For me, carrying across the point, making a handful of men and women think about wildlife, feel for wildlife, think about elephants, care for elephants even for a mere 2.5 hours, was a miraculous feat – or perhaps dream come true.

I told them I did my part to the elephants, I owe it to them coming from the Elephant country India where we love and respect and care for all living creatures – birds, animals, insects… What I did not tell them was that, each Hindu God had a vaahan (vehicle of His/Her own, usually either a bird or animal), a tree (each Hindu temple has what we call ‘thala vriksham’ – means tree of the shrine/area which is like the theme of the temple). Hindus marry neem tree to peepal tree in temples. We live close to nature, worshiping nature. We leave milk for snakes in temples.

One reason I am able to cook non-vegetarian cuisine without tasting it is, most of us atleast until 10-20 years back would not touch food without offering it to Gods first and the crows. Even today at least on auspicious days, all Hindus observe it. Whereas in foreign countries they shoot the crows for dirtying the cities, we in India, give them food. This is what helps me now when it comes to non-veg cooking without having to sample the meat or taste the food for checking salt etc. Ours is always guess work.

But there is no point in explaining these things to outsiders. No muslim or christian can understand how a Hindu can relate to other living creatures. Try telling anyone about how you worship trees, plants, animals and birds, they will laugh at you. But we are the people who worship even books and musical instruments – the inanimate objects. Even if our foot touches a text book or any object like fridge for instance, we touch it to our eyes saying sorry. How do you think anyone would understand or appreciate this culture?

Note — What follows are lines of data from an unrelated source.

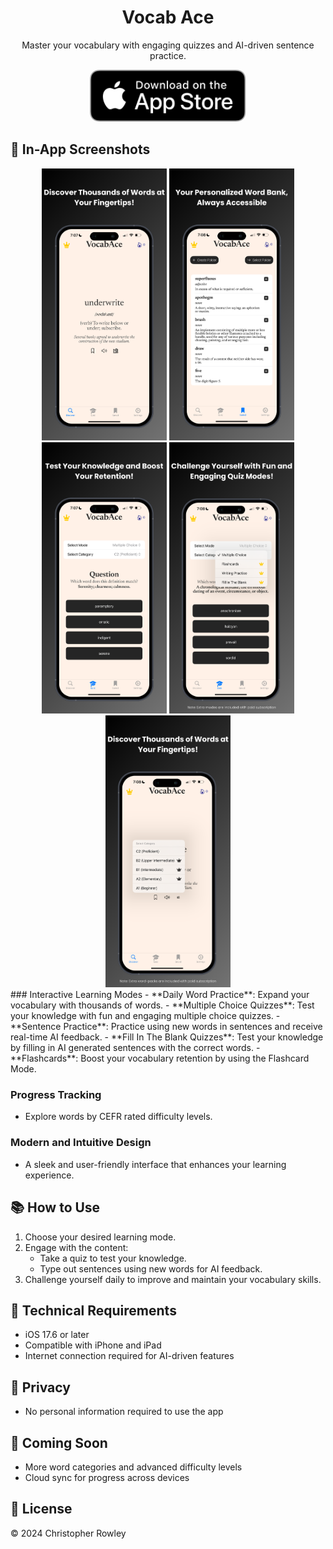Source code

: <div align="center">
  <!-- App Icon -->  
  <!-- App Name -->
  <h1>Vocab Ace</h1>
  
  <!-- App Description -->
  <p>Master your vocabulary with engaging quizzes and AI-driven sentence practice.</p>

  <!-- App Store Badge -->
  <a href="https://apps.apple.com/us/app/vocab-ace/id6739515538?platform=iphone">
    <img src="https://github.com/csrowley/VocabAce/blob/main/imagef/Download_on_the_App_Store_Badge_US-UK_RGB_blk_092917.svg" alt="Download on the App Store" style="border-radius: 13px; width: 250px; height: 83px;">
  </a>
</div>

## 📱 In-App Screenshots
<div align="center">
  <img src="https://github.com/csrowley/VocabAce/blob/main/images2/1.png" width="200" alt="Home Screen">
  <img src="https://github.com/csrowley/VocabAce/blob/main/images2/2.png" width="200" alt="Saved">
  <img src="https://github.com/csrowley/VocabAce/blob/main/images2/3.png" width="200" alt="Quiz Mode">
  <img src="https://github.com/csrowley/VocabAce/blob/main/images2/4.png" width="200" alt="Modes">
  <img src="https://github.com/csrowley/VocabAce/blob/main/images2/5.png" width="200" alt="Categories">
</div>
### Interactive Learning Modes
- **Daily Word Practice**: Expand your vocabulary with thousands of words.
- **Multiple Choice Quizzes**: Test your knowledge with fun and engaging multiple choice quizzes.
- **Sentence Practice**: Practice using new words in sentences and receive real-time AI feedback.
- **Fill In The Blank Quizzes**: Test your knowledge by filling in AI generated sentences with the correct words.
- **Flashcards**: Boost your vocabulary retention by using the Flashcard Mode.

### Progress Tracking
- Explore words by CEFR rated difficulty levels.

### Modern and Intuitive Design
- A sleek and user-friendly interface that enhances your learning experience.

## 📚 How to Use

1. Choose your desired learning mode.
2. Engage with the content:
   - Take a quiz to test your knowledge.
   - Type out sentences using new words for AI feedback.
3. Challenge yourself daily to improve and maintain your vocabulary skills.

## 🔧 Technical Requirements

- iOS 17.6 or later
- Compatible with iPhone and iPad
- Internet connection required for AI-driven features

## 🔐 Privacy
- No personal information required to use the app

## 🎯 Coming Soon
- More word categories and advanced difficulty levels
- Cloud sync for progress across devices

## 📜 License
© 2024 Christopher Rowley
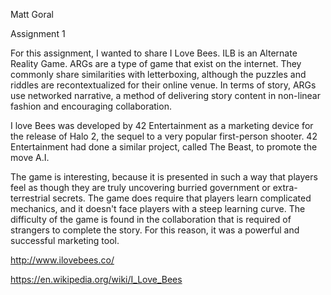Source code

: Matt Goral

Assignment 1


For this assignment, I wanted to share I Love Bees. ILB is an Alternate Reality Game. ARGs are a type of game that exist on the internet. They commonly share similarities with letterboxing, although the puzzles and riddles are recontextualized for their online venue. In terms of story, ARGs use networked narrative, a method of delivering story content in non-linear fashion and encouraging collaboration.

I love Bees was developed by 42 Entertainment as a marketing device for the release of Halo 2, the sequel to a very popular first-person shooter. 42 Entertainment had done a similar project, called The Beast, to promote the move A.I.

The game is interesting, because it is presented in such a way that players feel as though they are truly uncovering burried government or extra-terrestrial secrets. The game does require that players learn complicated mechanics, and it doesn't face players with a steep learning curve. The difficulty of the game is found in the collaboration that is required of strangers to complete the story. For this reason, it was a powerful and successful marketing tool.

http://www.ilovebees.co/


https://en.wikipedia.org/wiki/I_Love_Bees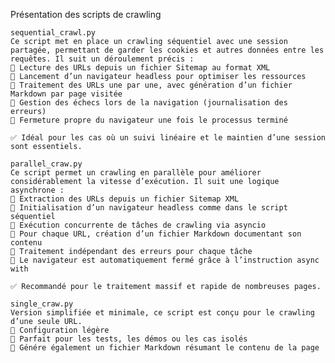 Présentation des scripts de crawling

    sequential_crawl.py
    Ce script met en place un crawling séquentiel avec une session partagée, permettant de garder les cookies et autres données entre les requêtes. Il suit un déroulement précis :
    🔹 Lecture des URLs depuis un fichier Sitemap au format XML
    🔹 Lancement d’un navigateur headless pour optimiser les ressources
    🔹 Traitement des URLs une par une, avec génération d’un fichier Markdown par page visitée
    🔹 Gestion des échecs lors de la navigation (journalisation des erreurs)
    🔹 Fermeture propre du navigateur une fois le processus terminé

    ✅ Idéal pour les cas où un suivi linéaire et le maintien d’une session sont essentiels.

    parallel_craw.py
    Ce script permet un crawling en parallèle pour améliorer considérablement la vitesse d’exécution. Il suit une logique asynchrone :
    🔹 Extraction des URLs depuis un fichier Sitemap XML
    🔹 Initialisation d’un navigateur headless comme dans le script séquentiel
    🔹 Exécution concurrente de tâches de crawling via asyncio
    🔹 Pour chaque URL, création d’un fichier Markdown documentant son contenu
    🔹 Traitement indépendant des erreurs pour chaque tâche
    🔹 Le navigateur est automatiquement fermé grâce à l’instruction async with

    ✅ Recommandé pour le traitement massif et rapide de nombreuses pages.

    single_craw.py
    Version simplifiée et minimale, ce script est conçu pour le crawling d’une seule URL.
    🔹 Configuration légère
    🔹 Parfait pour les tests, les démos ou les cas isolés
    🔹 Génére également un fichier Markdown résumant le contenu de la page
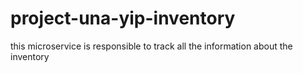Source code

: # project-una-yip-inventory
this microservice is responsible to track all the information about the inventory
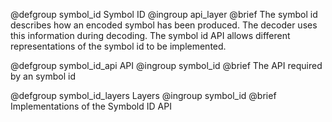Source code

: @defgroup symbol_id Symbol ID
@ingroup api_layer
@brief The symbol id describes how an encoded symbol has been produced. The
decoder uses this information during decoding. The symbol id API allows
different representations of the symbol id to be implemented.


@defgroup symbol_id_api API
@ingroup symbol_id
@brief The API required by an symbol id


@defgroup symbol_id_layers Layers
@ingroup symbol_id
@brief Implementations of the Symbold ID API

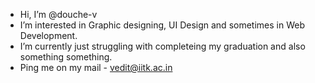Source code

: - Hi, I’m @douche-v
- I’m interested in Graphic designing, UI Design and sometimes in Web Development.
- I’m currently just struggling with completeing my graduation and also something something.
- Ping me on my mail - vedit@iitk.ac.in

<!---
douche-v/douche-v is a ✨ special ✨ repository because its `README.md` (this file) appears on your GitHub profile.
You can click the Preview link to take a look at your changes.
--->
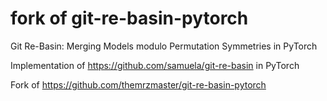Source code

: # fork of git-re-basin-pytorch
Git Re-Basin: Merging Models modulo Permutation Symmetries in PyTorch

Implementation of https://github.com/samuela/git-re-basin in PyTorch

Fork of https://github.com/themrzmaster/git-re-basin-pytorch
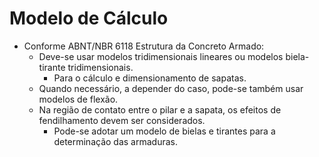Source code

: # Modelo de Cálculo
- Conforme ABNT/NBR 6118 Estrutura da Concreto Armado:
    - Deve-se usar modelos tridimensionais lineares ou modelos biela-tirante tridimensionais.
        - Para o cálculo e dimensionamento de sapatas.
    - Quando necessário, a depender do caso, pode-se também usar modelos de flexão.
    - Na região de contato entre o pilar e a sapata, os efeitos de fendilhamento devem ser considerados.
        - Pode-se adotar um modelo de bielas e tirantes para a determinação das armaduras.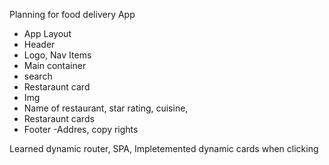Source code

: Planning for food delivery App
- App Layout
 - Header
  - Logo, Nav Items
 - Main container
  - search 
  - Restaraunt  card 
   - Img
   - Name of restaurant, star rating, cuisine,  
   - Restaraunt cards 
 - Footer 
  -Addres, copy rights 


Learned dynamic router, SPA, Impletemented dynamic cards when clicking 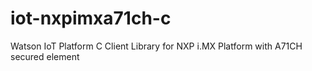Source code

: # iot-nxpimxa71ch-c
Watson IoT Platform C Client Library for NXP i.MX Platform with A71CH secured element

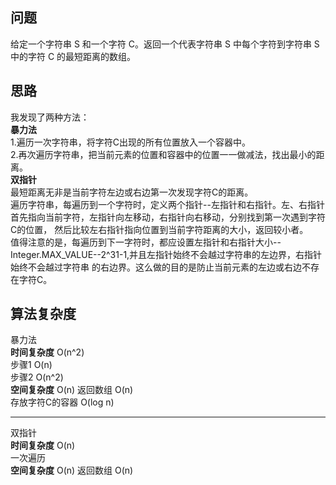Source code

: ## 问题 ##
给定一个字符串 S 和一个字符 C。返回一个代表字符串 S 中每个字符到字符串 S 中的字符 C 的最短距离的数组。
## 思路 ##
我发现了两种方法：  
**暴力法**  
1.遍历一次字符串，将字符C出现的所有位置放入一个容器中。  
2.再次遍历字符串，把当前元素的位置和容器中的位置一一做减法，找出最小的距离。  
**双指针**  
最短距离无非是当前字符左边或右边第一次发现字符C的距离。  
遍历字符串，每遍历到一个字符时，定义两个指针--左指针和右指针。左、右指针首先指向当前字符，左指针向左移动，右指针向右移动，分别找到第一次遇到字符C的位置，
然后比较左右指针指向位置到当前字符距离的大小，返回较小者。  
值得注意的是，每遍历到下一字符时，都应设置左指针和右指针大小--Integer.MAX_VALUE--2^31-1,并且左指针始终不会越过字符串的左边界，右指针始终不会越过字符串
的右边界。这么做的目的是防止当前元素的左边或右边不存在字符C。
## 算法复杂度 ##
暴力法  
**时间复杂度**&nbsp;O(n^2)  
步骤1&nbsp;O(n)  
步骤2&nbsp;O(n^2)  
**空间复杂度**&nbsp;O(n)
返回数组&nbsp;O(n)  
存放字符C的容器&nbsp;O(log n)  
***
双指针  
**时间复杂度**&nbsp;O(n)  
一次遍历  
**空间复杂度**&nbsp;O(n)
返回数组&nbsp;O(n)
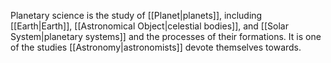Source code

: Planetary science is the study of [[Planet|planets]], including [[Earth|Earth]], [[Astronomical Object|celestial bodies]], and [[Solar System|planetary systems]] and the processes of their formations. It is one of the studies [[Astronomy|astronomists]] devote themselves towards.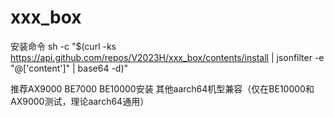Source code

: # xxx_box
安装命令
sh -c "$(curl -ks https://api.github.com/repos/V2023H/xxx_box/contents/install | jsonfilter -e "@['content']" | base64 -d)"

<a val="+b9uD72UBBmm8rS2ZGYfhfkmFwUAr+IHVcmMyT2/Q0ianv7rnBoCRurd7Yuk5KBAXN%lnZipc0QDlULmmIM3tsInR0r4abL4QUqAph+NI3hwDcYEvyorXHh2P+cz1bGE/LVcDLjxECXoZ5D%LVI0gkng7OiqLSFUWGgjnuF+u/I67b31B+rEu9vFDShfBFVaDCM5hdjMboQGPHEsGFOpwpnyR+kc%wZZB7TwJ1bUhWLMFN4DjuiVD91dnY00J8rh5wXS8MaOcmvB8W6ozGN8R7a446RmBlwj2nGhkbhgp%jJyA1RE4w0oAxBDp38Lbq7zNSW4NOY3H6cHRPad4ySSD6bEVpoVePXii10t26ZIfXSa3bZusQ1ym%FZy5FL8AfpkK8GPHTozDTrLicUJ7g/tIsrLaDHBxsF0MX1YwRM6uf8fivmIiwCJxv14hmQzYs8by%9ORCCqb5Sr68FOxRxVOsGH32KEk04rC6riAIWYzB/u8Mdh1ZxuJvLe6O2s6xR/fsUZdoeASoK2nR%bRICkZZU3ei6cf5hcUgHkYnHwbVjd53NSgqOLrP9YkanzbINbbOLg3BOK+AXVO8IPrvBGiD2Krzl%NN9ih3Irqn/0NN37FhTgKleuH8WeGPk7m5A9t6DgiBT+iVXPJSEcf+7wogVDphW+oRltE5HHLMtC%W1zS9d2gGKpYL9ZgD4nWYTPbeu33FJZy7Ky9dxBRblU53ly6PsdTCc2vrBY3evaSV/W73e/nyZGQ%3ldawAPUDUCHZ1Jbv2jU+SlpYalWOm4uPypGbIpLmSJ3JGsZmTD9YoY66ZLGtgW0NxeZOX2336UM%Hj8NL/rIVTr3ZEd6gzm7F4YetWBAvQg3I0t86nCUcnS9VDNp0MjepKFnr1roy3x8VM8/SmTfpgoJ%ODZ64HE8FiFCs/3HMoNgwNLLnF6WQ4h6bsQy8wFuPLwWnMzC%">推荐AX9000 BE7000 BE10000安装 其他aarch64机型兼容（仅在BE10000和AX9000测试，理论aarch64通用）</a>
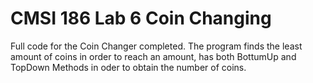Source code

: # CMSI 186 Lab 6 Coin Changing

Full code for the Coin Changer completed. The program finds the least amount of coins in order to reach an amount, has both BottumUp and TopDown Methods in oder to obtain the number of coins.

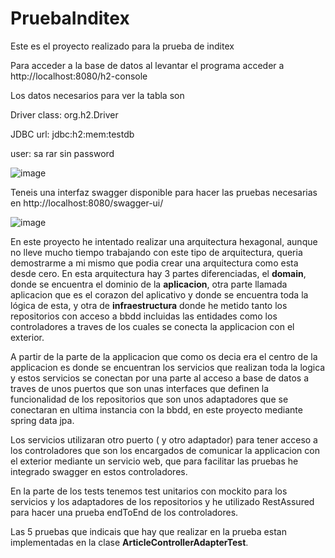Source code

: # PruebaInditex
Este es el proyecto realizado para la prueba de inditex

Para acceder a la base de datos al levantar el programa acceder a http://localhost:8080/h2-console

Los datos necesarios para ver la tabla son

Driver class: org.h2.Driver

JDBC url: jdbc:h2:mem:testdb

user: sa
rar
sin password

![image](https://user-images.githubusercontent.com/7735554/233590317-0035b22f-e5d6-41dd-beaf-9134589d8c40.png)

Teneis una interfaz swagger disponible para hacer las pruebas necesarias en http://localhost:8080/swagger-ui/

![image](https://user-images.githubusercontent.com/7735554/233591202-9f26d139-71a0-4464-8977-c7bc8a31ed0b.png)

En este proyecto he intentado realizar una arquitectura hexagonal, aunque no lleve mucho tiempo trabajando con este tipo de arquitectura,
queria demostrarme a mi mismo que podia crear una arquitectura como esta desde cero. En esta arquitectura hay 3 partes diferenciadas, el **domain**, donde se encuentra
el dominio de la **aplicacion**, otra parte llamada aplicacion que es el corazon del aplicativo y donde se encuentra toda la lógica de esta, y otra de **infraestructura** donde 
he metido tanto los repositorios con acceso a bbdd incluidas las entidades como los controladores a traves de los cuales se conecta la applicacion con el exterior.

A partir de la parte de la applicacion que como os decia era el centro de la applicacion es donde se encuentran los servicios que realizan toda la logica y estos servicios
se conectan por una parte al acceso a base de datos a traves de unos puertos que son unas interfaces que definen la funcionalidad de los repositorios que son unos adaptadores
que se conectaran en ultima instancia con la bbdd, en este proyecto mediante spring data jpa. 

Los servicios utilizaran otro puerto ( y otro adaptador) para tener acceso a los controladores que son los encargados de comunicar la applicacion con el exterior 
mediante un servicio web, que para facilitar las pruebas he integrado swagger en estos controladores.

En la parte de los tests tenemos test unitarios con mockito para los servicios y los adaptadores de los repositorios y he utilizado RestAssured para hacer una prueba 
endToEnd de los controladores. 

Las 5 pruebas que indicais que hay que realizar en la prueba estan implementadas en la clase **ArticleControllerAdapterTest**.



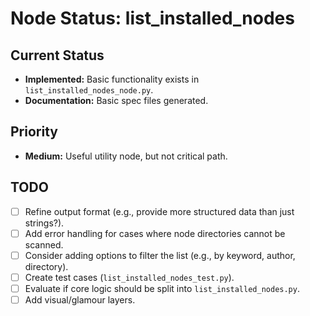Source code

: # Node Status: list_installed_nodes

## Current Status

- **Implemented:** Basic functionality exists in `list_installed_nodes_node.py`.
- **Documentation:** Basic spec files generated.

## Priority

- **Medium:** Useful utility node, but not critical path.

## TODO

- [ ] Refine output format (e.g., provide more structured data than just strings?).
- [ ] Add error handling for cases where node directories cannot be scanned.
- [ ] Consider adding options to filter the list (e.g., by keyword, author, directory).
- [ ] Create test cases (`list_installed_nodes_test.py`).
- [ ] Evaluate if core logic should be split into `list_installed_nodes.py`.
- [ ] Add visual/glamour layers. 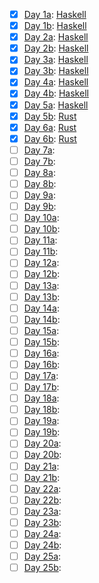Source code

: - [x] [Day 1a](https://adventofcode.com/2024/day/1): [Haskell](Haskell/day-01-a)
- [x] [Day 1b](https://adventofcode.com/2024/day/1): [Haskell](Haskell/day-01-b)
- [x] [Day 2a](https://adventofcode.com/2024/day/2): [Haskell](Haskell/day-02-a)
- [x] [Day 2b](https://adventofcode.com/2024/day/2): [Haskell](Haskell/day-02-b)
- [x] [Day 3a](https://adventofcode.com/2024/day/3): [Haskell](Haskell/day-03-a)
- [x] [Day 3b](https://adventofcode.com/2024/day/3): [Haskell](Haskell/day-03-b)
- [x] [Day 4a](https://adventofcode.com/2024/day/4): [Haskell](Haskell/day-04-a)
- [x] [Day 4b](https://adventofcode.com/2024/day/4): [Haskell](Haskell/day-04-b)
- [x] [Day 5a](https://adventofcode.com/2024/day/5): [Haskell](Haskell/day-05-a)
- [x] [Day 5b](https://adventofcode.com/2024/day/5): [Rust](Rust/day-05-b)
- [x] [Day 6a](https://adventofcode.com/2024/day/6): [Rust](Rust/day-06-a)
- [x] [Day 6b](https://adventofcode.com/2024/day/6): [Rust](Rust/day-06-b)
- [ ] [Day 7a](https://adventofcode.com/2024/day/7):
- [ ] [Day 7b](https://adventofcode.com/2024/day/7):
- [ ] [Day 8a](https://adventofcode.com/2024/day/8):
- [ ] [Day 8b](https://adventofcode.com/2024/day/8):
- [ ] [Day 9a](https://adventofcode.com/2024/day/9):
- [ ] [Day 9b](https://adventofcode.com/2024/day/9):
- [ ] [Day 10a](https://adventofcode.com/2024/day/10):
- [ ] [Day 10b](https://adventofcode.com/2024/day/10):
- [ ] [Day 11a](https://adventofcode.com/2024/day/11):
- [ ] [Day 11b](https://adventofcode.com/2024/day/11):
- [ ] [Day 12a](https://adventofcode.com/2024/day/12):
- [ ] [Day 12b](https://adventofcode.com/2024/day/12):
- [ ] [Day 13a](https://adventofcode.com/2024/day/13):
- [ ] [Day 13b](https://adventofcode.com/2024/day/13):
- [ ] [Day 14a](https://adventofcode.com/2024/day/14):
- [ ] [Day 14b](https://adventofcode.com/2024/day/14):
- [ ] [Day 15a](https://adventofcode.com/2024/day/15):
- [ ] [Day 15b](https://adventofcode.com/2024/day/15):
- [ ] [Day 16a](https://adventofcode.com/2024/day/16):
- [ ] [Day 16b](https://adventofcode.com/2024/day/16):
- [ ] [Day 17a](https://adventofcode.com/2024/day/17):
- [ ] [Day 17b](https://adventofcode.com/2024/day/17):
- [ ] [Day 18a](https://adventofcode.com/2024/day/18):
- [ ] [Day 18b](https://adventofcode.com/2024/day/18):
- [ ] [Day 19a](https://adventofcode.com/2024/day/19):
- [ ] [Day 19b](https://adventofcode.com/2024/day/19):
- [ ] [Day 20a](https://adventofcode.com/2024/day/20):
- [ ] [Day 20b](https://adventofcode.com/2024/day/20):
- [ ] [Day 21a](https://adventofcode.com/2024/day/21):
- [ ] [Day 21b](https://adventofcode.com/2024/day/21):
- [ ] [Day 22a](https://adventofcode.com/2024/day/22):
- [ ] [Day 22b](https://adventofcode.com/2024/day/22):
- [ ] [Day 23a](https://adventofcode.com/2024/day/23):
- [ ] [Day 23b](https://adventofcode.com/2024/day/23):
- [ ] [Day 24a](https://adventofcode.com/2024/day/24):
- [ ] [Day 24b](https://adventofcode.com/2024/day/24):
- [ ] [Day 25a](https://adventofcode.com/2024/day/25):
- [ ] [Day 25b](https://adventofcode.com/2024/day/25):
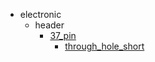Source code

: * electronic
  * header
    * [37_pin](electronic/header/37_pin)
      * [through_hole_short](electronic/header/37_pin/through_hole_short)
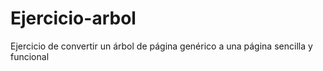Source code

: # Ejercicio-arbol
Ejercicio de convertir un árbol de página genérico a una página sencilla y funcional
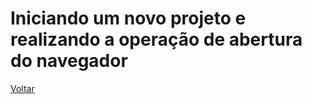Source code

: # Iniciando um novo projeto e realizando a operação de abertura do navegador



[Voltar](https://github.com/andresilveiraleite/java_webdriver_novos_conceitos/blob/master/docs/a-introducao/001_introducao.md)  


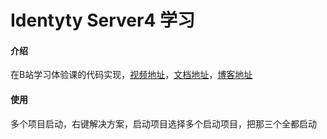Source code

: # Identyty Server4 学习

#### 介绍
在B站学习体验课的代码实现，[视频地址](https://www.bilibili.com/video/BV1Qa4y1n7bb?share_source=copy_web)，[文档地址](https://identityserver4.readthedocs.io/en/latest/quickstarts/1_client_credentials.html)，[博客地址](https://tcnet.club/blog/28)


#### 使用
多个项目启动，右键解决方案，启动项目选择多个启动项目，把那三个全都启动


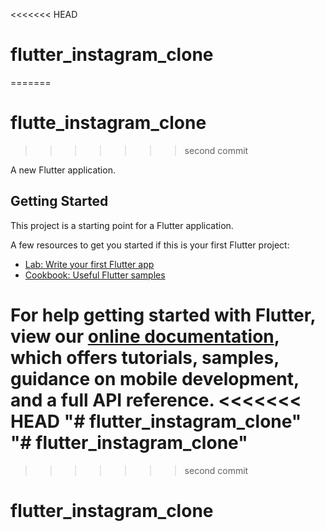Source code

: <<<<<<< HEAD
# flutter_instagram_clone
=======
# flutte_instagram_clone
>>>>>>> second commit

A new Flutter application.

## Getting Started

This project is a starting point for a Flutter application.

A few resources to get you started if this is your first Flutter project:

- [Lab: Write your first Flutter app](https://flutter.dev/docs/get-started/codelab)
- [Cookbook: Useful Flutter samples](https://flutter.dev/docs/cookbook)

For help getting started with Flutter, view our
[online documentation](https://flutter.dev/docs), which offers tutorials,
samples, guidance on mobile development, and a full API reference.
<<<<<<< HEAD
"# flutter_instagram_clone" 
"# flutter_instagram_clone" 
=======
>>>>>>> second commit
# flutter_instagram_clone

I did not attempt to refer to anything Hindu in my theme. Still I got through to my audience. With this audience, even if they were largely christian and muslim, I could have tried explaining. They’re mature people generally appreciative of goodness in others, still I abstained because as a policy we don’t talk sex, politics, religion in our clubs. Some do violate these principles, but I would rather not. I did not even want to make a slight reference to religion. I merely mentioned something like ‘fortunate to be blessed by an elephant’ and the clever guys caught on with it! They immediately made the connection to spirituality and Hindus … I was really touched. What a sensitive people. ‘We want to be blessed by elephants too’ they said and I could n’t have asked for more.

Even if you can think and feel for elephants for 2 minutes: my goal is achieved.

Think Elephant. Love Elephant. Save Elephant.